Another issue is that it draws parallels among these four words, when in truth, they are all divergent and entirely unrelated.
Furthermore, in the interview with CNT, Priyanka mentions that she’s a ‘nomad’ and says, “You don’t need a house. You just need a great travel agent who knows amazing hotels, or rental apartments” when asked where she would like to live.
Of course it’s scripted to fit the bill, and why not? Her statement defines what ‘traveller’ means, but it is in conflict with what her shirt reads. So here’s a little perspective on the matter, because the status of refugees, immigrants and outsiders is not interchangeable with the status of a traveller.
Does a refugee = traveller?
Um, no. Speaking of one such current event of refugees, let’s take the Syrian refugee crisis. People, by the millions, are facing complete pandemonium. These are people who have been forced to pack up against their will and flee their country; leaving behind all valuables, running for their lives, in hopes of escaping the atrocities being inflicted in their homeland. They are running from home, from what they call ‘safe’ to the unknown, with their kids and family members. Many die while fleeing, others live to face persecution and other difficulties.
They definitely don’t sound like willing globetrotters to me.

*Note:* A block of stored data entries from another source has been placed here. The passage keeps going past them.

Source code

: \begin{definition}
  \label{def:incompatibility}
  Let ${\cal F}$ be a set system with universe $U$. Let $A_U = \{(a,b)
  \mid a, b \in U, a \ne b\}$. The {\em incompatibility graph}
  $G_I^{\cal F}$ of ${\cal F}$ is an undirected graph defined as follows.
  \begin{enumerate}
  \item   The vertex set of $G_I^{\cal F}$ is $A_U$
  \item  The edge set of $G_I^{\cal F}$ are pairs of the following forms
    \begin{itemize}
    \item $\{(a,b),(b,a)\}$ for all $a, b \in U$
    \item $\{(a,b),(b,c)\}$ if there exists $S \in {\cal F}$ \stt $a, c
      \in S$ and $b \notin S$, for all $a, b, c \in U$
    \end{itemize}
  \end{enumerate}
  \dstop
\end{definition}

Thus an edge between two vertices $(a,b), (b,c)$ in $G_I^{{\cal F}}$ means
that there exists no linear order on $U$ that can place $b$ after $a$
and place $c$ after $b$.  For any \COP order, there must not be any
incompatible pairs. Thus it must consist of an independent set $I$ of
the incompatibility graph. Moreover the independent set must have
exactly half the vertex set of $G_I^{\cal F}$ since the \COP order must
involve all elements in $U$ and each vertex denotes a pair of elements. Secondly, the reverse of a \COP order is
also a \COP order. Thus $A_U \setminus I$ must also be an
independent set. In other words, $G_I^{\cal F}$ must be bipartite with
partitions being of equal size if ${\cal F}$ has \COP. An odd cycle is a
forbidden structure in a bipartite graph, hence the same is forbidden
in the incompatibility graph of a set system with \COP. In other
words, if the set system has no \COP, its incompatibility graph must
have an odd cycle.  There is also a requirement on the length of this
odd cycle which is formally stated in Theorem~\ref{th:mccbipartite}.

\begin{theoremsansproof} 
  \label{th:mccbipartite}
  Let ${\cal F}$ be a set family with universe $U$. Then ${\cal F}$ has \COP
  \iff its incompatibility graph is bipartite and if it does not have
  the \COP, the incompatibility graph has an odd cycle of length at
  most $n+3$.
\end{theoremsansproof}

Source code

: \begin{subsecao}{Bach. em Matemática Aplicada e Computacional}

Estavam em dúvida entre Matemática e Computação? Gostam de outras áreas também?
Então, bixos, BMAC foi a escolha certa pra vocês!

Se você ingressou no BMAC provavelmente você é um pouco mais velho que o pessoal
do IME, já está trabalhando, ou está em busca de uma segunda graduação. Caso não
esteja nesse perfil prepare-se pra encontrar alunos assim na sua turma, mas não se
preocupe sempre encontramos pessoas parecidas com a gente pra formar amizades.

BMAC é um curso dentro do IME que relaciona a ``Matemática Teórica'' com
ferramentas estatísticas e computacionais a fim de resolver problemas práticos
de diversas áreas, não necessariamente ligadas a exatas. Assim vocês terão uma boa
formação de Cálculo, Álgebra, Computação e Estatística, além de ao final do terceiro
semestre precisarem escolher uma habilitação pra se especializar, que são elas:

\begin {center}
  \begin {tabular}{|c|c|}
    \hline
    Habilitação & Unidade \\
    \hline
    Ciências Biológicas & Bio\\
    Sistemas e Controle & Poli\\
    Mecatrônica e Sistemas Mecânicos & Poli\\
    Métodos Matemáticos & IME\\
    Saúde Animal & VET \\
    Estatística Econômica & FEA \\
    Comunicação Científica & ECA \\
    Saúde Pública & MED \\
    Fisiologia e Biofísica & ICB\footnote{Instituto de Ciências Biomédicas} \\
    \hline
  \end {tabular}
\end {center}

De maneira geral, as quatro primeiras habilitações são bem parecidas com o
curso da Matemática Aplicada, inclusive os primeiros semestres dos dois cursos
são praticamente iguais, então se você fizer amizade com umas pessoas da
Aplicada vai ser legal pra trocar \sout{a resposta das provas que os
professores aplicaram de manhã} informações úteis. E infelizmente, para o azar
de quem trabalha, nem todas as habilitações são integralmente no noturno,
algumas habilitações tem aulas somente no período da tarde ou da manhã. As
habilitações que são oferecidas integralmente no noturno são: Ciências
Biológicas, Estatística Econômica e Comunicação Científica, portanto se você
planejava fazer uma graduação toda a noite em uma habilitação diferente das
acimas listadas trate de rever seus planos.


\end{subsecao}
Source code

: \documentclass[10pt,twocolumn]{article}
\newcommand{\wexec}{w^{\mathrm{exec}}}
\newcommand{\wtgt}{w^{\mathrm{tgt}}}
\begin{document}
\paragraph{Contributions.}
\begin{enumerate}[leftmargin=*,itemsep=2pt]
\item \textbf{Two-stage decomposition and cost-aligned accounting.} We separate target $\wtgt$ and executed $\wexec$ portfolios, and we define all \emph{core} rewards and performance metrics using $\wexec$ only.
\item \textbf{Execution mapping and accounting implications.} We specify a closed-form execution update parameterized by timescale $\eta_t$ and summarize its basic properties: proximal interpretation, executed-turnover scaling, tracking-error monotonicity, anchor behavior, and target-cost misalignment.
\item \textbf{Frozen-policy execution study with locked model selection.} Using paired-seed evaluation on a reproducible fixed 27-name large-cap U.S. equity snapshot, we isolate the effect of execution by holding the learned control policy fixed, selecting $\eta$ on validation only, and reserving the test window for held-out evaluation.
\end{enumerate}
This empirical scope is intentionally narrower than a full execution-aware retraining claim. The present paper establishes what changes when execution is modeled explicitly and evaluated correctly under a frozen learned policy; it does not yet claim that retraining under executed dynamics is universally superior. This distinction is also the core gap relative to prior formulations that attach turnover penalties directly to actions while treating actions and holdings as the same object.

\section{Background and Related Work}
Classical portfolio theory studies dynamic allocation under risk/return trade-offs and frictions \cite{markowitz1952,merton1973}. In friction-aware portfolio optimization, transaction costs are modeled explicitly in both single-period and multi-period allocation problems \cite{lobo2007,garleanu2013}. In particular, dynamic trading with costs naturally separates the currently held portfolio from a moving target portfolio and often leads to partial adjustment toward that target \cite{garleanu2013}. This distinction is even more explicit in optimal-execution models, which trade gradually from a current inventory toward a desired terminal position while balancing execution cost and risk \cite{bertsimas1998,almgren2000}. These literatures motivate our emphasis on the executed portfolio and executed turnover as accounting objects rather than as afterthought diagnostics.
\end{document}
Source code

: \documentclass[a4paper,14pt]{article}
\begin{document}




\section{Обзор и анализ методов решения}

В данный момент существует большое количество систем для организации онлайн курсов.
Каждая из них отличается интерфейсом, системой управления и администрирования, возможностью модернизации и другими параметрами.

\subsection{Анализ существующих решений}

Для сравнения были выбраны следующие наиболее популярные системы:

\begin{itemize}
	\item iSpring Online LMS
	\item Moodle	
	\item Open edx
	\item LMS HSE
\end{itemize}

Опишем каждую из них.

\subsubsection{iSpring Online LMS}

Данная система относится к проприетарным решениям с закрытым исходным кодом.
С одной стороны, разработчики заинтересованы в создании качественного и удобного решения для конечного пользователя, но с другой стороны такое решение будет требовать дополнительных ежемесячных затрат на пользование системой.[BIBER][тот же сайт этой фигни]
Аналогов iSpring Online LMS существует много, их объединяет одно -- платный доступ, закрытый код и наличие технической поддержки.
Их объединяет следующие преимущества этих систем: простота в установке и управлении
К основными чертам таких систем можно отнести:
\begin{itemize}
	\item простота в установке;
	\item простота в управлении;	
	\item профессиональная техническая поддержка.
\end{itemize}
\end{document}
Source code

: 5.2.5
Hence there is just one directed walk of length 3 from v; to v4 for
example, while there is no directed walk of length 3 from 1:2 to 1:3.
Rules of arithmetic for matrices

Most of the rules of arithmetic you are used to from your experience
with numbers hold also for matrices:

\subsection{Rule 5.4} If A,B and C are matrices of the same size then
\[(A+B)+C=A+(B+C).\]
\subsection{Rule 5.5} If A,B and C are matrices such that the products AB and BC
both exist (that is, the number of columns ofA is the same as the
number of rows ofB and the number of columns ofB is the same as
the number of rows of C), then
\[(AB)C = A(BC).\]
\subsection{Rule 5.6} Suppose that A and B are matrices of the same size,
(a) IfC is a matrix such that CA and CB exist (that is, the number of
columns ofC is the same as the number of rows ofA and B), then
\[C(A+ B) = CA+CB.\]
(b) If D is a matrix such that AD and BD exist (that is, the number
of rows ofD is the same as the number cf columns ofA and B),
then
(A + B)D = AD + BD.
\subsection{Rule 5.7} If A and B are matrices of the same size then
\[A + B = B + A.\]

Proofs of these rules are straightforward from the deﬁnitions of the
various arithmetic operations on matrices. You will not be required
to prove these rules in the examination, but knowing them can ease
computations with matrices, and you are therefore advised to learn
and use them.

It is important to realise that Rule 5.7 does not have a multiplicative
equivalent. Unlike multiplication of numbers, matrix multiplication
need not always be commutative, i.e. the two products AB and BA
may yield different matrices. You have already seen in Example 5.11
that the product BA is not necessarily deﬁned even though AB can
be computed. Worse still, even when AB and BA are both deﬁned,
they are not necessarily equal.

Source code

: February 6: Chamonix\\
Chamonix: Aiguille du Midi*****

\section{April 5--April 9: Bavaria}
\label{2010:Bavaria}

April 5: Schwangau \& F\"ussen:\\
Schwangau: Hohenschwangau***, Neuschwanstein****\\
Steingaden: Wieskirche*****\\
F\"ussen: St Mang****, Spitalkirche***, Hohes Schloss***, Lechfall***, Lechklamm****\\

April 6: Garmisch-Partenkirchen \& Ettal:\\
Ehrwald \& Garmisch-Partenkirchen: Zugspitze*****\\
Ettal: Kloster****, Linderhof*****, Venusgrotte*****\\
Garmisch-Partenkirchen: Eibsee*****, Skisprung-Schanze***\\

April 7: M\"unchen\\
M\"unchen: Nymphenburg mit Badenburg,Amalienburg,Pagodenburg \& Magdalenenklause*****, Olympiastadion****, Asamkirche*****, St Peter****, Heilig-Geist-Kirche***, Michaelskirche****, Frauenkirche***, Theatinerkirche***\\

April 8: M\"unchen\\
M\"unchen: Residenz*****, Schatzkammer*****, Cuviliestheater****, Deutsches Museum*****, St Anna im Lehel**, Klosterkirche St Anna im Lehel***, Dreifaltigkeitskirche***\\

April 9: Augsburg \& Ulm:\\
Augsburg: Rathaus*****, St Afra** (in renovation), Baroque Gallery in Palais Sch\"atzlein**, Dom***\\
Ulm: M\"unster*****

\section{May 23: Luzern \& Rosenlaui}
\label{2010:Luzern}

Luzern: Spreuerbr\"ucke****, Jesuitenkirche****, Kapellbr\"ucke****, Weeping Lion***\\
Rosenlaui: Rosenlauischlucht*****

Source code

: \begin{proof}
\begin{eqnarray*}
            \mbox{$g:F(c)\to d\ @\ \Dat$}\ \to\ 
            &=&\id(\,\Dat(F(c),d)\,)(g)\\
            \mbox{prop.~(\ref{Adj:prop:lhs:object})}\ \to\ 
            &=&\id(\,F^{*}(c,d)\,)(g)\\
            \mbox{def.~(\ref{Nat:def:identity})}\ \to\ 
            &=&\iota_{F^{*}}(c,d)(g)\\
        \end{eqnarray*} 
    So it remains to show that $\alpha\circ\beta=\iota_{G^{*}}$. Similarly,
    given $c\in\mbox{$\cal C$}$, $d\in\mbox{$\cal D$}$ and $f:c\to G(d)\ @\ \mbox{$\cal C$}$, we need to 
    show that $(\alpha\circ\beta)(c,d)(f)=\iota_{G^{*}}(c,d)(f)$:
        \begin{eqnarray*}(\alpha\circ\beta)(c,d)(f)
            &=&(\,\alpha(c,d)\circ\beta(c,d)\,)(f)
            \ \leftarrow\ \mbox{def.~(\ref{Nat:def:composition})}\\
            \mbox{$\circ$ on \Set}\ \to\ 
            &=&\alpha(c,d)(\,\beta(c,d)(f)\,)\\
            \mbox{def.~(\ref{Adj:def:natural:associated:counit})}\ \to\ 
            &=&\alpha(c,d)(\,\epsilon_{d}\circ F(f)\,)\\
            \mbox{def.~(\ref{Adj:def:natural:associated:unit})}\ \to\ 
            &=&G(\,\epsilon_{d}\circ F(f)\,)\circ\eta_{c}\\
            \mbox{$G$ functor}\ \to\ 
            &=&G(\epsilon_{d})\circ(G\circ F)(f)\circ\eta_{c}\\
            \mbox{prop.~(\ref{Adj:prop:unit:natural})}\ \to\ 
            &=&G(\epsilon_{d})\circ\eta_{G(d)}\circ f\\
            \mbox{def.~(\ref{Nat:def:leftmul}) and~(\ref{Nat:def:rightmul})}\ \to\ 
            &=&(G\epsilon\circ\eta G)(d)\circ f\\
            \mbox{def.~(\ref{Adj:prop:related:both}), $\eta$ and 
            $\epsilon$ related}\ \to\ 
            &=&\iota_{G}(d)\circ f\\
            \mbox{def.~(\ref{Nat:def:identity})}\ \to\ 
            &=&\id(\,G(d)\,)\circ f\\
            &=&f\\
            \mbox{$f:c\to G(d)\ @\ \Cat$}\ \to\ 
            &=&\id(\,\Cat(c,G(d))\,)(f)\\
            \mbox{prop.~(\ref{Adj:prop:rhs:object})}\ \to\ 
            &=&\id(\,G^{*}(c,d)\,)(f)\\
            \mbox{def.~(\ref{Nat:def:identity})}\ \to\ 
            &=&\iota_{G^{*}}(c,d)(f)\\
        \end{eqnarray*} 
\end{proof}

Does an immigrant = traveller?
I don’t know whether CNT has lent an ear to Donald Trump’s ramblings, because if they did, they would know that the Republican is against the interests of immigrants in the US and called legal immigrants a security threat. He also said that once in their country, they “then plotted to kill Americans, [and were] sometimes successfully [in] doing so.” Now these are serious allegations hurled towards immigrants by a man who could be nominated the next US president.
These people don’t seem like they’re on an excursion to me. They’re facing real-life struggles trying to make their chosen country feel like home.
Does an outsider = traveller?
Studies state that outsiders are often victims of hate crimes. The ‘fear’ of an ‘outsider’ tends to make people feel insecure, convinced that the only solution is taking action against them. A few examples include minorities living in the US who have faced dire consequences of such crimes. Countless cases of hate crimes have been reported that have led to violent results, many a times even murder.
These people don’t sound like they’re holidaymakers to me. They’re fighting for acceptance and the right to coexist in a foreign land.
So here’s my question to the travel mag, and the Bollywood actor, subsequently: How does one equate a refugee or an immigrant or an outsider to a traveller? How are these four options even remotely related or associated with someone who has wanderlust? The answer is, they’re not.
I understand that Priyanka may have tried to highlight the constant stereotypes we brown people face. Trust me, I of all the people understand, but as a high-powered actor, drawing parallels between yourself and a refugee isn’t the way to go about it.